* **DESCRIPTION OF THE TASK**:
Set down exactly, from the records below, the line with "- [OSI Model](OSI%20Model.md)" through the line with "- [Network Devices](Network%20Devices.md)", and nothing else.

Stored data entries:
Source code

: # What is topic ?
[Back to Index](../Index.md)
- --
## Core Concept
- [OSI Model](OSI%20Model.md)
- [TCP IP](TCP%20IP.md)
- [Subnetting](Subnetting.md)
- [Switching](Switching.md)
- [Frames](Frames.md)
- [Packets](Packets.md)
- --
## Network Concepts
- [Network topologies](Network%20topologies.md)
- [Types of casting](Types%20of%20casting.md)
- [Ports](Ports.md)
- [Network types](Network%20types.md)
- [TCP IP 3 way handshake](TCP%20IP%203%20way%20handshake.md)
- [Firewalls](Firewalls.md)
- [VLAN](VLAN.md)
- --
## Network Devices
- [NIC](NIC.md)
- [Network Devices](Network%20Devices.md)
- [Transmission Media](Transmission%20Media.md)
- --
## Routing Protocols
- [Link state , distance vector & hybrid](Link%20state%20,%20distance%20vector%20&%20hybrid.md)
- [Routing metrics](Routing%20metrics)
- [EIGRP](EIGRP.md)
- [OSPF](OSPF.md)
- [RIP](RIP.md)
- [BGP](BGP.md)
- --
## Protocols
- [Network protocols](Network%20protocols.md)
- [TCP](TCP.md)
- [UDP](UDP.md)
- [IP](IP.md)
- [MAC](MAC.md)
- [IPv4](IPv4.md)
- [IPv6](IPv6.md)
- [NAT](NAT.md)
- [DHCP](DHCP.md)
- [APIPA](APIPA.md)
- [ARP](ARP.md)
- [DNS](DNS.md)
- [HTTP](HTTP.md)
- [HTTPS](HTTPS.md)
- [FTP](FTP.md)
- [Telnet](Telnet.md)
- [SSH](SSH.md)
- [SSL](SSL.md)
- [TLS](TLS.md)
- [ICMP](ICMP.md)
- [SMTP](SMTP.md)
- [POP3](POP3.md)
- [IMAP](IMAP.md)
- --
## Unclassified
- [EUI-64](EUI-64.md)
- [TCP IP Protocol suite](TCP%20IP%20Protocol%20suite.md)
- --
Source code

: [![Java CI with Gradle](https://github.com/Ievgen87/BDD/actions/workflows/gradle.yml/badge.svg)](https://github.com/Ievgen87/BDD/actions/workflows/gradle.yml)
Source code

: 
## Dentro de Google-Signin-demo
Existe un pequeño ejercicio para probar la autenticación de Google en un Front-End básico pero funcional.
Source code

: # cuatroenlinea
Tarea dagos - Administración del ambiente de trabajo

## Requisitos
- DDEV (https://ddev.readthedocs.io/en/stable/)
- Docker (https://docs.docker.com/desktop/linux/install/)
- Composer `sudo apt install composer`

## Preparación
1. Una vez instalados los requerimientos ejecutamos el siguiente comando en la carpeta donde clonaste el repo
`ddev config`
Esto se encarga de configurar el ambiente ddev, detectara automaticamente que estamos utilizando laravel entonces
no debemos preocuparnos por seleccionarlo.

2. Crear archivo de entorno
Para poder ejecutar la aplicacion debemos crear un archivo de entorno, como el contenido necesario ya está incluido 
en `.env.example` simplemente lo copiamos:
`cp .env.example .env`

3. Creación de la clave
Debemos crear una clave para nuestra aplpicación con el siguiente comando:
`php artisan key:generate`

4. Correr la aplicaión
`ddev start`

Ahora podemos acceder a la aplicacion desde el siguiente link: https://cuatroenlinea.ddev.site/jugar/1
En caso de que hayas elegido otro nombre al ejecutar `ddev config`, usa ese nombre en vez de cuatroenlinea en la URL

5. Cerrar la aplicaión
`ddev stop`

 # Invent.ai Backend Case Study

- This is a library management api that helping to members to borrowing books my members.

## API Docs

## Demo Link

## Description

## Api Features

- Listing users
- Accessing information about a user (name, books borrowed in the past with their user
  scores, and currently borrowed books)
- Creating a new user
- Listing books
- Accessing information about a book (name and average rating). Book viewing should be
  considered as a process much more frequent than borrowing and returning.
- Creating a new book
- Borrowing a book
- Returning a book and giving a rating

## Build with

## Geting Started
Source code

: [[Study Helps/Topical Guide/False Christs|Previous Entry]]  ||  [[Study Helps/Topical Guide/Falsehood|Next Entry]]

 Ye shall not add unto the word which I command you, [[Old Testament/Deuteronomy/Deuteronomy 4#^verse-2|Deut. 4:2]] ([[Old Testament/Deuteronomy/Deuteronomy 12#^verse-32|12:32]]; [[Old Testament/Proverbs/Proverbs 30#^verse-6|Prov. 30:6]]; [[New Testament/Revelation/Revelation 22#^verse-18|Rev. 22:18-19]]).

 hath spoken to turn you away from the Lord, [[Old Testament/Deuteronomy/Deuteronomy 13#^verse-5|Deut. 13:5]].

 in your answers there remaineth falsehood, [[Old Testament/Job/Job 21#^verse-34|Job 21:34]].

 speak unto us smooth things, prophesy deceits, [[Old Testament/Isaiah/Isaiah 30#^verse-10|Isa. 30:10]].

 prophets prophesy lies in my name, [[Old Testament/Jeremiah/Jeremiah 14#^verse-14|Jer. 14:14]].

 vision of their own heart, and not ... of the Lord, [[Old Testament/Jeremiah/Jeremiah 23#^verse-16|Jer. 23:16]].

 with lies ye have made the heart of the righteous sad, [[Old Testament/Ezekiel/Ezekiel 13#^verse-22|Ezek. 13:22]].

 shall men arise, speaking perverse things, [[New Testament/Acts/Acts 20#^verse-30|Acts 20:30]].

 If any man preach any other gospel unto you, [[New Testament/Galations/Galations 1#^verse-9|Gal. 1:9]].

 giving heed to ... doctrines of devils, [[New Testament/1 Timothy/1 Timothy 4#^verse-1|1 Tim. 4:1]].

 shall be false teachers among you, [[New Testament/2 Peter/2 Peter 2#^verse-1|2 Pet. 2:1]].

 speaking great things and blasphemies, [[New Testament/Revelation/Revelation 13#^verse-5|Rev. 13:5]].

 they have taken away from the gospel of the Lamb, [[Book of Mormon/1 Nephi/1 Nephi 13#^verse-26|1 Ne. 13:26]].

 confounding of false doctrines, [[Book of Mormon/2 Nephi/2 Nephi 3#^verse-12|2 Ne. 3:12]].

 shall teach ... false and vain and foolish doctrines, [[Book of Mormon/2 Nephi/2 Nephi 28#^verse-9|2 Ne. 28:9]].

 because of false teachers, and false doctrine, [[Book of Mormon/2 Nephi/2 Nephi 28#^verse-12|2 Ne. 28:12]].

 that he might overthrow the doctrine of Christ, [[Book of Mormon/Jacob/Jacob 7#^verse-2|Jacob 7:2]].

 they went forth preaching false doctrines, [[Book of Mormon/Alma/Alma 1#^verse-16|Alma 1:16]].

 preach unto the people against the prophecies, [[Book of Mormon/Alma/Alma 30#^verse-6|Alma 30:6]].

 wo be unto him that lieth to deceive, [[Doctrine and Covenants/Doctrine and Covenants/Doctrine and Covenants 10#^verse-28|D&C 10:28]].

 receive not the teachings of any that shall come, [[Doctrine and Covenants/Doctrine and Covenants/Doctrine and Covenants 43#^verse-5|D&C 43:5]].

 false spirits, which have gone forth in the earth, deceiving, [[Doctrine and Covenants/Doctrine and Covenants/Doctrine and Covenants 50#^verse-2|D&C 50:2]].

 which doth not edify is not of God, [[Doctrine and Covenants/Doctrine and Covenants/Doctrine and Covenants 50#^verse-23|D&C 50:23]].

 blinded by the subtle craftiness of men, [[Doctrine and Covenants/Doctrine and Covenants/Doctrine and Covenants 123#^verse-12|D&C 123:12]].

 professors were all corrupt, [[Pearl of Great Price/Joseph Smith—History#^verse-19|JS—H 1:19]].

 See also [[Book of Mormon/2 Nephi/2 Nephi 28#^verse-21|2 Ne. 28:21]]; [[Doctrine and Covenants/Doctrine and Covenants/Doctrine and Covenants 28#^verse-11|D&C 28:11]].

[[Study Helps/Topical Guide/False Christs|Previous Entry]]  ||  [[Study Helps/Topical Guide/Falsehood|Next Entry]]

* **RESPONSE AREA**:
- [OSI Model](OSI%20Model.md)
- [TCP IP](TCP%20IP.md)
- [Subnetting](Subnetting.md)
- [Switching](Switching.md)
- [Frames](Frames.md)
- [Packets](Packets.md)
- --
## Network Concepts
- [Network topologies](Network%20topologies.md)
- [Types of casting](Types%20of%20casting.md)
- [Ports](Ports.md)
- [Network types](Network%20types.md)
- [TCP IP 3 way handshake](TCP%20IP%203%20way%20handshake.md)
- [Firewalls](Firewalls.md)
- [VLAN](VLAN.md)
- --
## Network Devices
- [NIC](NIC.md)
- [Network Devices](Network%20Devices.md)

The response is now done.